To test the advancement of the proposed multi-scale convolution units, we designed a series of models with different convolution kernels. First, we treat a model that only uses a single-scale convolution kernel (such as 3 × 3 ) as the initial model. Then, the RIB structure is used to replace each single-scale convolution kernel in the initial model to build a model using RIB. Subsequently, the proposed RRFB structure is used to replace the eight RIB structures at the back-end of the model to build a model using both RIB and RRFB. In this model, RIB and RRFB are used to extract the features of the front-end and back-end of the network, respectively. The best average PSNR of the reconstructed image obtained by the above three models in 2.5 × 10 4 iterations are depicted in Table 1. As we can see from Table 1 that in terms of super-resolution performance, the model using the RIB structure is superior to the initial model using only a single scale, and the model using both RIB and RRFB is superior to the model using only the RIB structure. The reason for the former is because the RIB structure with multi-scale convolution kernel integrates features from different receptive fields, thereby enhancing the super-resolution performance validly, and the reason for the latter is that the proposed RRFB module utilizes both asymmetric convolution and dilated convolution, which is able to effectively adjust the receptive field of the convolution kernel without reducing the network accuracy, thereby further boosting the super-resolution performance effectively. Consequently, the proposed multi-scale convolution units play a positive role in the improvement of super-resolution performance. In subsequent experiments, we use the model using the proposed multi-scale convolution units as the basic module.
Table 1. Effects of different convolution units.

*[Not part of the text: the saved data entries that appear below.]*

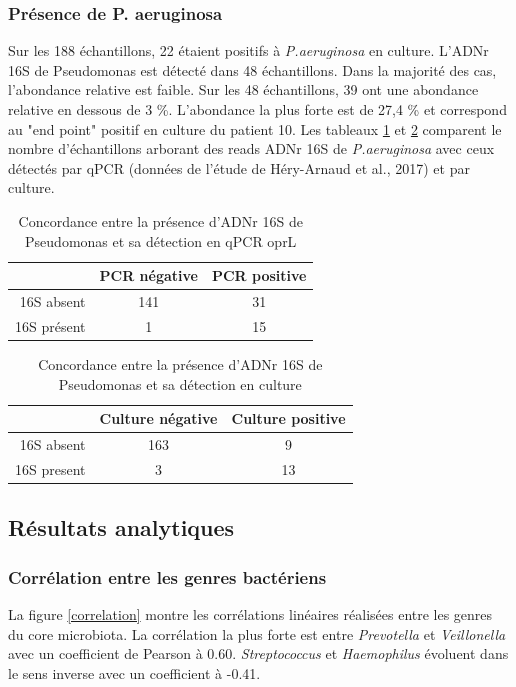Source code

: \documentclass[12pt,a4paper]{article}
\begin{document}
\subsubsection{Présence de P. aeruginosa}
Sur les 188 échantillons, 22 étaient positifs à \textit{P.aeruginosa} en culture. L'ADNr 16S de Pseudomonas est détecté dans 48 échantillons. Dans la majorité des cas, l'abondance relative est faible. Sur les 48 échantillons, 39 ont une abondance relative en dessous de 3 \%. L'abondance la plus forte est de 27,4 \% et correspond au "end point" positif en culture du patient 10.
Les tableaux \ref{pyopcr} et \ref{pyoculture} comparent le nombre d'échantillons arborant des reads ADNr 16S de \textit{P.aeruginosa} avec ceux détectés par qPCR (données de l'étude de Héry-Arnaud et al., 2017) et par culture.

  \begin{table}[!h]
      \centering
      \begin{tabular}{r|c|c}
           & PCR négative  & PCR positive \\
           \hline
           16S absent & 141 & 31 \\
           16S présent & 1 & 15   \\

      \end{tabular}
      \caption{Concordance entre la présence d'ADNr 16S de Pseudomonas et sa détection en qPCR oprL}
      \label{pyopcr}
  \end{table}

  \begin{table}[!h]
      \centering
      \begin{tabular}{r|c|c}
           & Culture négative  & Culture positive \\
           \hline
           16S absent & 163 & 9 \\
           16S present & 3 & 13   \\
      \end{tabular}
      \caption{Concordance entre la présence d'ADNr 16S de Pseudomonas et sa détection en culture}
      \label{pyoculture}
  \end{table}


\subsection{Résultats analytiques}
\subsubsection{Corrélation entre les genres bactériens}
La figure \ref{correlation} montre les corrélations linéaires réalisées entre les genres du core microbiota. La corrélation la plus forte est entre \textit{Prevotella} et \textit{Veillonella} avec un coefficient de Pearson à 0.60.  \textit{Streptococcus} et \textit{Haemophilus} évoluent dans le sens inverse avec un coefficient à -0.41.
\end{document}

We report the best average PSNR(dB) on Set14 (×2) in 2.5 × 10 4 iterations.

4.3.2. Verification of the Effectiveness of Structure Prior

To verify the validity of the structure prior, we also visualize the output of the gradient branch, as shown in Figure 6. For a given original HR image (as shown in Figure 6a), the corresponding edge gradient map is sharp and clear (as shown in Figure 6b). However, when we observe the gradient map corresponding to the LR image (as shown in Figure 6c), it can be found that its edges are relatively rough. While, from the gradient map obtained by our GFSR (as shown in Figure 6d), we can see that the gradient branch effectively restores the structural information of the building, which is accurate and finer. This is because the gradient map is able to be used as a structure prior to provide rich structural information for the super-resolution process on the trunk branch, thereby effectively restoring more abundant and more accurate structure, edge and texture details.
Figure 6. Visualization of the feature map of Img_001 (Urban100).
Figure 7 presents the comparison of the reconstructed images obtained by the models without or with the gradient branch. As can be seen from Figure 7, compared with the model without the gradient branch, the details of the reconstructed image obtained by the model with the gradient branch are closer to that of the reference image. Specifically, the edges and the textures around the toys are sharper and clearer in the reconstructed images obtained by the model with the gradient branch. In contrast, the corresponding edges and the textures are blurred in the reconstructed images obtained by the model without the gradient branch. Consequently, it can be seen that the gradient branch facilitates the model to reconstruct more abundant and accurate edge and texture details.
Figure 7. Comparison of the reconstructed images obtained by different models.

4.3.3. Verification of the Effectiveness of Adaptive Weight Residual Unit

To verify the effectiveness of the proposed adaptive weight residual unit, we set the fixed weights for the residual structure refer to the EDSR model. Table 2 depicts the comparison of the best average PSNR metric of the models with different weights on the Set14 dataset in 2.5 × 10 4 iterations. From Table 2, we can see that the model with the adaptive weight residual unit has achieved better super-resolution performance. This is mainly because the fixed weights lack flexibility in the training process, and the residual feature weights cannot be adjusted according to the specific network structure, so that the feature information extracted by the network cannot be fully exploited. While the adaptive weight residual unit we proposed is able to adaptively adjust the residual feature weights according to the different distributions of the features during training, so as to maximize the utilization of the extracted features.
Table 2. Comparison of the average PSNR (dB) metric of the models corresponding to different weights on Set14 (×2) in 2.5 × 10 4 iterations.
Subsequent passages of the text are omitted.